:: ACTION ITEM ::
All lines with the word "await" are to be found and copied from the listing.

= = = = =

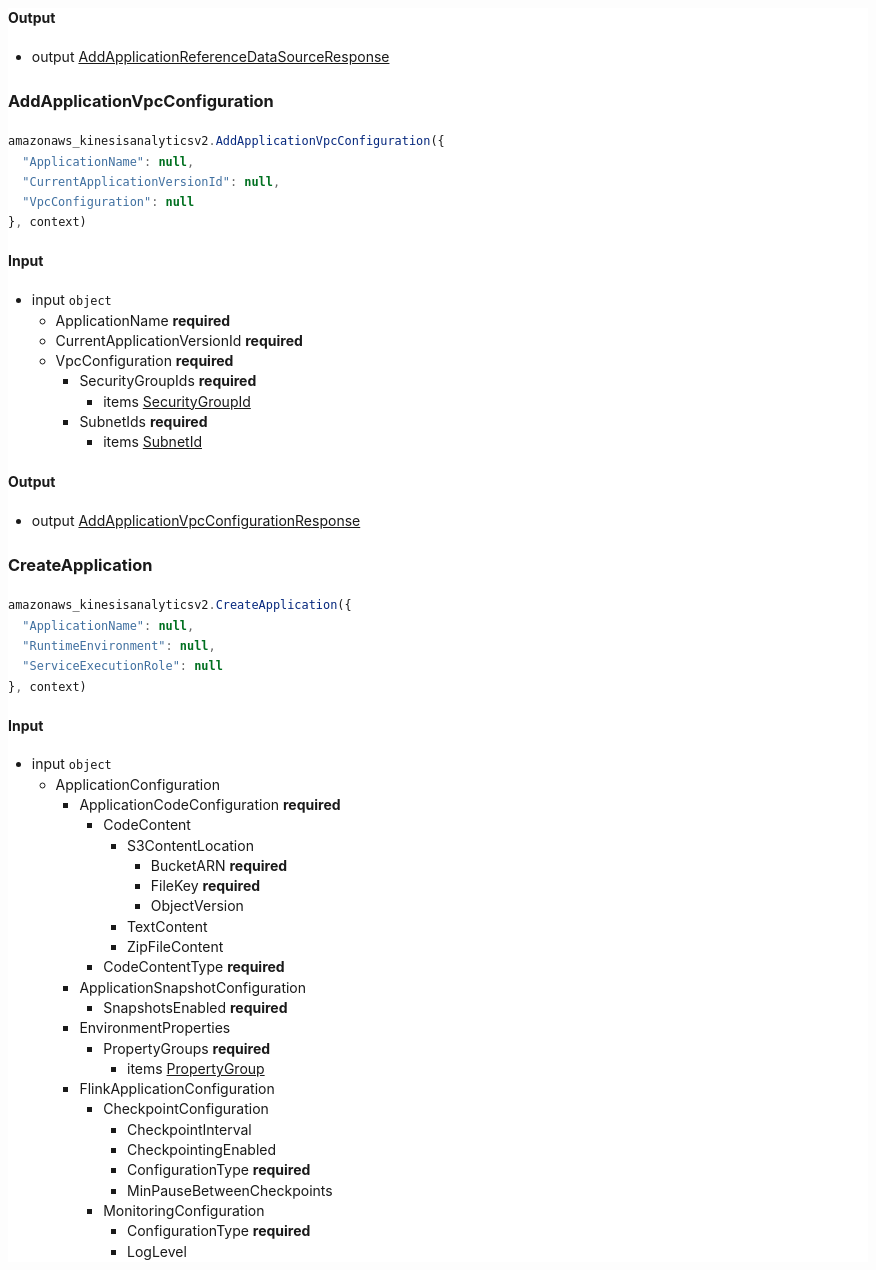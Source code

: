 #### Output
* output [AddApplicationReferenceDataSourceResponse](#addapplicationreferencedatasourceresponse)

### AddApplicationVpcConfiguration



```js
amazonaws_kinesisanalyticsv2.AddApplicationVpcConfiguration({
  "ApplicationName": null,
  "CurrentApplicationVersionId": null,
  "VpcConfiguration": null
}, context)
```

#### Input
* input `object`
  * ApplicationName **required**
  * CurrentApplicationVersionId **required**
  * VpcConfiguration **required**
    * SecurityGroupIds **required**
      * items [SecurityGroupId](#securitygroupid)
    * SubnetIds **required**
      * items [SubnetId](#subnetid)

#### Output
* output [AddApplicationVpcConfigurationResponse](#addapplicationvpcconfigurationresponse)

### CreateApplication



```js
amazonaws_kinesisanalyticsv2.CreateApplication({
  "ApplicationName": null,
  "RuntimeEnvironment": null,
  "ServiceExecutionRole": null
}, context)
```

#### Input
* input `object`
  * ApplicationConfiguration
    * ApplicationCodeConfiguration **required**
      * CodeContent
        * S3ContentLocation
          * BucketARN **required**
          * FileKey **required**
          * ObjectVersion
        * TextContent
        * ZipFileContent
      * CodeContentType **required**
    * ApplicationSnapshotConfiguration
      * SnapshotsEnabled **required**
    * EnvironmentProperties
      * PropertyGroups **required**
        * items [PropertyGroup](#propertygroup)
    * FlinkApplicationConfiguration
      * CheckpointConfiguration
        * CheckpointInterval
        * CheckpointingEnabled
        * ConfigurationType **required**
        * MinPauseBetweenCheckpoints
      * MonitoringConfiguration
        * ConfigurationType **required**
        * LogLevel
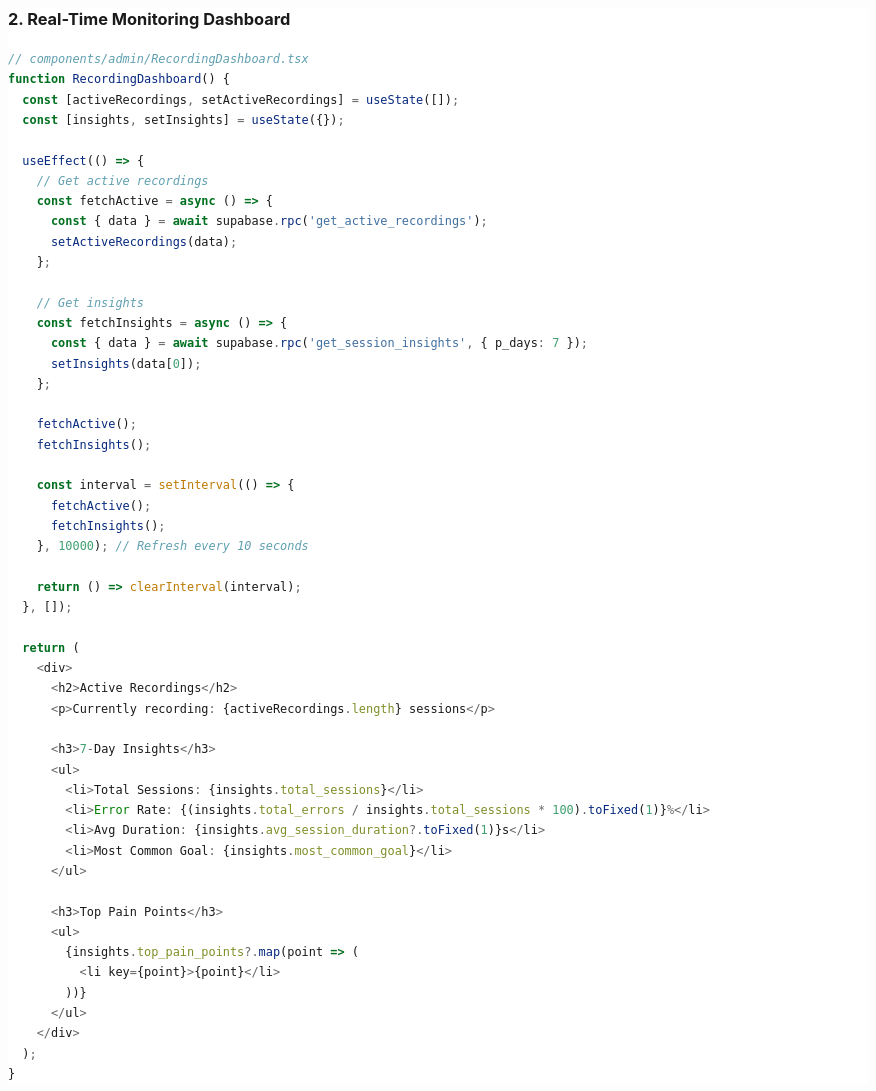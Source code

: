 ### 2. Real-Time Monitoring Dashboard

```typescript
// components/admin/RecordingDashboard.tsx
function RecordingDashboard() {
  const [activeRecordings, setActiveRecordings] = useState([]);
  const [insights, setInsights] = useState({});

  useEffect(() => {
    // Get active recordings
    const fetchActive = async () => {
      const { data } = await supabase.rpc('get_active_recordings');
      setActiveRecordings(data);
    };

    // Get insights
    const fetchInsights = async () => {
      const { data } = await supabase.rpc('get_session_insights', { p_days: 7 });
      setInsights(data[0]);
    };

    fetchActive();
    fetchInsights();

    const interval = setInterval(() => {
      fetchActive();
      fetchInsights();
    }, 10000); // Refresh every 10 seconds

    return () => clearInterval(interval);
  }, []);

  return (
    <div>
      <h2>Active Recordings</h2>
      <p>Currently recording: {activeRecordings.length} sessions</p>

      <h3>7-Day Insights</h3>
      <ul>
        <li>Total Sessions: {insights.total_sessions}</li>
        <li>Error Rate: {(insights.total_errors / insights.total_sessions * 100).toFixed(1)}%</li>
        <li>Avg Duration: {insights.avg_session_duration?.toFixed(1)}s</li>
        <li>Most Common Goal: {insights.most_common_goal}</li>
      </ul>

      <h3>Top Pain Points</h3>
      <ul>
        {insights.top_pain_points?.map(point => (
          <li key={point}>{point}</li>
        ))}
      </ul>
    </div>
  );
}
```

= = = = =

:: SOLUTION FOR THIS EXERCISE ::
      const { data } = await supabase.rpc('get_active_recordings');
      const { data } = await supabase.rpc('get_session_insights', { p_days: 7 });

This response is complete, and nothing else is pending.